Of all the animals of prey, man is the only sociable one.
Every one of us preys upon his neighbour, and yet we herd together.
The Beggar's Opera: John Gay

Friday 14 December 2012

A load of crystal balls

I think it's fair to say I'm not a morning person - though if the Mail is to be believed (as ever, a very big 'if'), I am certainly not alone.

And, as I try to work up the resolve to face the day, there is one thing that is guaranteed to put me in a bad mood; premature prognostication.

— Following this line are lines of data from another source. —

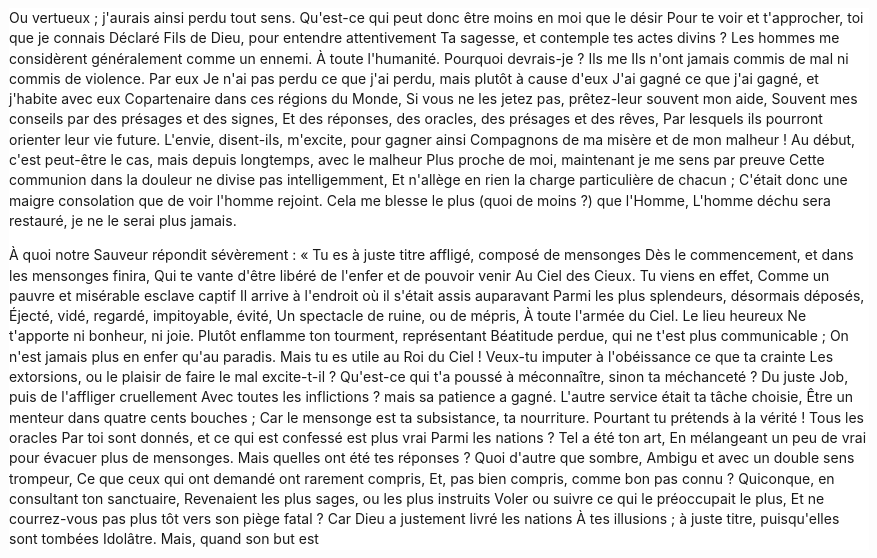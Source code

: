 Ou vertueux ; j'aurais ainsi perdu tout sens.
Qu'est-ce qui peut donc être moins en moi que le désir
Pour te voir et t'approcher, toi que je connais
Déclaré Fils de Dieu, pour entendre attentivement
Ta sagesse, et contemple tes actes divins ?
Les hommes me considèrent généralement comme un ennemi.
À toute l'humanité. Pourquoi devrais-je ? Ils me
Ils n'ont jamais commis de mal ni commis de violence. Par eux
Je n'ai pas perdu ce que j'ai perdu, mais plutôt à cause d'eux
J'ai gagné ce que j'ai gagné, et j'habite avec eux
Copartenaire dans ces régions du Monde,
Si vous ne les jetez pas, prêtez-leur souvent mon aide,
Souvent mes conseils par des présages et des signes,
Et des réponses, des oracles, des présages et des rêves,
Par lesquels ils pourront orienter leur vie future.
L'envie, disent-ils, m'excite, pour gagner ainsi
Compagnons de ma misère et de mon malheur !
Au début, c'est peut-être le cas, mais depuis longtemps, avec le malheur
Plus proche de moi, maintenant je me sens par preuve
Cette communion dans la douleur ne divise pas intelligemment,
Et n'allège en rien la charge particulière de chacun ;
C'était donc une maigre consolation que de voir l'homme rejoint.
Cela me blesse le plus (quoi de moins ?) que l'Homme,
L'homme déchu sera restauré, je ne le serai plus jamais.

À quoi notre Sauveur répondit sévèrement :
« Tu es à juste titre affligé, composé de mensonges
Dès le commencement, et dans les mensonges finira,
Qui te vante d'être libéré de l'enfer et de pouvoir venir
Au Ciel des Cieux. Tu viens en effet,
Comme un pauvre et misérable esclave captif
Il arrive à l'endroit où il s'était assis auparavant
Parmi les plus splendeurs, désormais déposés,
Éjecté, vidé, regardé, impitoyable, évité,
Un spectacle de ruine, ou de mépris,
À toute l'armée du Ciel. Le lieu heureux
Ne t'apporte ni bonheur, ni joie.
Plutôt enflamme ton tourment, représentant
Béatitude perdue, qui ne t'est plus communicable ;
On n'est jamais plus en enfer qu'au paradis.
Mais tu es utile au Roi du Ciel !
Veux-tu imputer à l'obéissance ce que ta crainte
Les extorsions, ou le plaisir de faire le mal excite-t-il ?
Qu'est-ce qui t'a poussé à méconnaître, sinon ta méchanceté ?
Du juste Job, puis de l'affliger cruellement
Avec toutes les inflictions ? mais sa patience a gagné.
L'autre service était ta tâche choisie,
Être un menteur dans quatre cents bouches ;
Car le mensonge est ta subsistance, ta nourriture.
Pourtant tu prétends à la vérité ! Tous les oracles
Par toi sont donnés, et ce qui est confessé est plus vrai
Parmi les nations ? Tel a été ton art,
En mélangeant un peu de vrai pour évacuer plus de mensonges.
Mais quelles ont été tes réponses ? Quoi d'autre que sombre,
Ambigu et avec un double sens trompeur,
Ce que ceux qui ont demandé ont rarement compris,
Et, pas bien compris, comme bon pas connu ?
Quiconque, en consultant ton sanctuaire,
Revenaient les plus sages, ou les plus instruits
Voler ou suivre ce qui le préoccupait le plus,
Et ne courrez-vous pas plus tôt vers son piège fatal ?
Car Dieu a justement livré les nations
À tes illusions ; à juste titre, puisqu'elles sont tombées
Idolâtre. Mais, quand son but est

The BBC's lamentable habit of regurgitating political party press releases as news is bad enough, but there is an irritating tendency for this to stray into the world of predicting the future:
Ed Miliband will acknowledge... He will emphasise... But he will also say...
Among his proposals will be...
The piece from the Today programme and the BBC website quoted at OoL by the Quiet Man, who has much to say on the actual content of the speech, is typical of the practice.

I'm sure Mr Miliband intends to say these things, and that his autocue is primed and ready, but who can really say that he will?

Those of a religious persuasion often formally acknowledge this uncertainty; the interjections 'deo volente' or 'insh'Allah' exist because of a long-standing and widespread acknowledgement that no one can say for certain that something will definitely happen.

Whether you attribute it to chance or divine intervention, it seems somehow arrogant to ignore the possibility of illness, say, or a traffic jam or - admittedly a long shot - a meteor strike, as if your certainty guarantees that the described event will take place.

It's a subject that has been aired here before (see Mystic Ed and his Crystal Balls) and, since it springs from the arrogance of the BBC and the political machinations of spin doctors, will doubtless surface again (and again, and again....).


  1. Tomorrow morning, I'm likely to say now what will I have for breakfast. Then I might say time to go to the loo and so on.

  2. JH, indeed; perhaps something about broadcast media makes those involved forget the existence of conditional verbs, just as their anxiety to get the story first means they report the news, in some cases, before it has happened.